Buttons next to the field:
Create New
Creates a new empty ConvaiLipSyncMapAsset and assigns it immediately
Edit
Opens the assigned map asset in the Inspector
Validator
Checks the active map against the assigned meshes and reports mapping coverage issues
If this field is left empty, the component uses the built-in default map for the selected profile. For many standard ARKit, MetaHuman, or CC4 Extended setups, this is enough to get started.
If your character uses custom blendshape names, create and assign a custom map instead. For that workflow, see Creating a Custom Map.
Target Meshes
The Target Meshes list defines which SkinnedMeshRenderer components will receive blendshape animation.

You can populate this list in three ways:
Click + to add a slot manually
Drag a
SkinnedMeshRendererinto an existing slotClick Auto-Find to search the current GameObject and all children automatically
After the list is populated, the component shows a summary such as:
This indicates how many meshes were found and how many total blendshape slots are available across them.
If this count is 0, there is nothing for the Lip Sync system to animate.
For most characters, Auto-Find is the fastest way to build this list. After that, remove any meshes that should not be driven, such as clothing or accessories with no facial blendshapes.
Playback & Behavior
This section controls how the facial animation feels during playback.

Lip Smoothing
Lip Smoothing controls how strongly incoming values are smoothed from frame to frame.
Range: 0 to 0.9
Default: 0.5
Behavior:
0: no smoothing, more direct but potentially jittery
0.9: very smooth, but slower to react
0.5: balanced default for most characters
A higher value makes facial motion feel softer and more stable.

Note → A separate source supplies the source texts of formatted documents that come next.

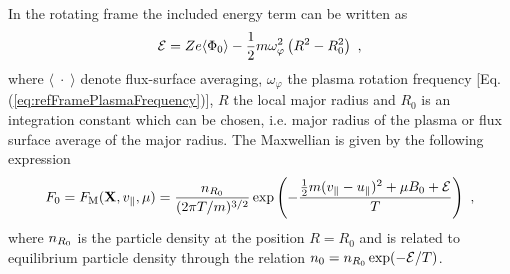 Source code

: In the rotating frame the included energy term can be written as 
\begin{gather}
	\mathcal{E} = Z e \langle \Phi_0 \rangle - \frac{1}{2} m \omega_\varphi^2 \left(R^2 - R_0^2\right)~,
	\label{eq:rotEnergy}
\end{gather}
where $\langle\;\cdot\;\rangle$ denote flux-surface averaging, $\omega_\varphi$ the plasma rotation frequency [Eq. (\ref{eq:refFramePlasmaFrequency})], $R$ the local major radius and $R_0$ is an integration constant which can be chosen, i.e. major radius of the plasma or flux surface average of the major radius. The Maxwellian is given by the following expression
\begin{gather}
	F_0 = F_\mathrm{M}(\boldsymbol{\mathbf{X}}, v_\parallel, \mu) = \frac{n_{R_0}}{(2\pi T/m)^{3/2}}\exp\left(-\frac{\frac{1}{2} m (v_\parallel - u_\parallel)^2 + \mu B_0 + \mathcal{E}}{T}\right)~,
	\label{eq:maxwellian}
\end{gather}   
where $n_{R_0}$ is the particle density at the position $R = R_0$ and is related to equilibrium particle density through the relation $n_0 = n_{R_0} \exp(-\mathcal{E}/T)$. \cite{Peeters2009B}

A lower value makes the face react more quickly to incoming changes.
Fade Transition
Fade Transition controls how long it takes for the face to return to neutral after speech ends.
Range: 0.05 to 2 seconds
Default: 0.2
Behavior:
0.05: nearly instant return to neutral
0.2: natural default for most humanoid characters
2.0: very slow fade
This helps avoid abrupt snapping when speech finishes.
A/V Sync Offset
A/V Sync Offset shifts Lip Sync playback earlier or later relative to the audio.
Range: -0.5 to +0.5 seconds
Default: 0
Behavior:
Negative values: lips move slightly before audio
Positive values: lips move slightly after audio
0: no timing offset
In most setups, this should remain at 0 unless you consistently notice visual desync during playback.
Streaming & Latency
This section controls how incoming Lip Sync data is buffered and played back.
For most users, the default setting is the right choice.

Latency Mode
Latency Mode applies a preset buffering strategy.
Available modes:
Ultra Low Latency
Very stable low-latency environments
Lower delay, higher risk of stutter
Balanced
Most production use cases
Best balance of stability and responsiveness
Network Safe
Mobile or unstable network conditions
Higher delay, more stable playback
Custom
Advanced manual tuning
Requires direct control of buffer settings
Internal values used by each preset:
Ultra Low Latency
1.0 s
0.05 s
Balanced
3.0 s
0.12 s
Network Safe
6.0 s
0.25 s
Custom
unchanged
unchanged
Max Buffered Seconds
This defines how much animation data can accumulate before playback begins.
A larger value improves stability on inconsistent connections, but increases visible delay.
This field is editable only in Custom mode.
Min Resume Headroom
If playback runs out of buffered frames and pauses, this determines how much data must build up before playback resumes.
A higher value makes resume behavior more conservative and stable.
This field is editable only in Custom mode.
For most projects, leave Latency Mode on Balanced.
Live Status
The Live Status section is read-only and updates during Play mode.
It gives you a live view of what the Lip Sync component is doing internally, which makes it very useful for debugging.

Status Indicator
A colored status label in the Inspector shows the current playback state.
Idle
Green
No speech data is being received
Buffering
Yellow
Data is arriving and buffering before playback
Playing
Green
Lip Sync is actively being applied to the meshes
Starving
Red
Playback has run out of buffered data and is waiting for more
Fading Out
Orange
Speech ended and the face is returning to neutral
The profile badge also confirms which profile is active at runtime.
Timing Counters
The component also shows runtime counters such as:
Elapsed Time
Time since the current speech event started
Remaining
Seconds of buffered animation left
Received Data
Total Lip Sync data received for the current event
Headroom
Safety gap between playback and the end of the buffer
Buffer Size
Total current buffer size in seconds
Is Talking
Whether the character is currently speaking
If Headroom frequently drops near zero during testing, consider switching to Network Safe or reviewing network quality.
Step-by-Step Setup
Follow this flow to set up Lip Sync on a character from scratch.
Select the correct profile
In Core Setup > Profile, choose the profile that matches your character:
ARKit
MetaHuman
CC4 Extended
If you are unsure why this matters, review Lip Sync Profiles and Mappings.

Check or assign a map
If your character already uses standard blendshape names for the selected profile, you can leave Mapping empty and use the built-in default map or you can choose a map from provided maps.
If your character uses different blendshape names, create a custom map and assign it here.
For that process, see Creating a Custom Map.

Enter Play Mode and test
Start Play Mode and trigger a speech event from your Convai character.
Watch the Live Status section. In a working setup, the status typically moves through:
At the same time, your character's face should animate in sync with the voice.
If the status never leaves Idle, check that the Convai Character component is on the same GameObject and fully configured.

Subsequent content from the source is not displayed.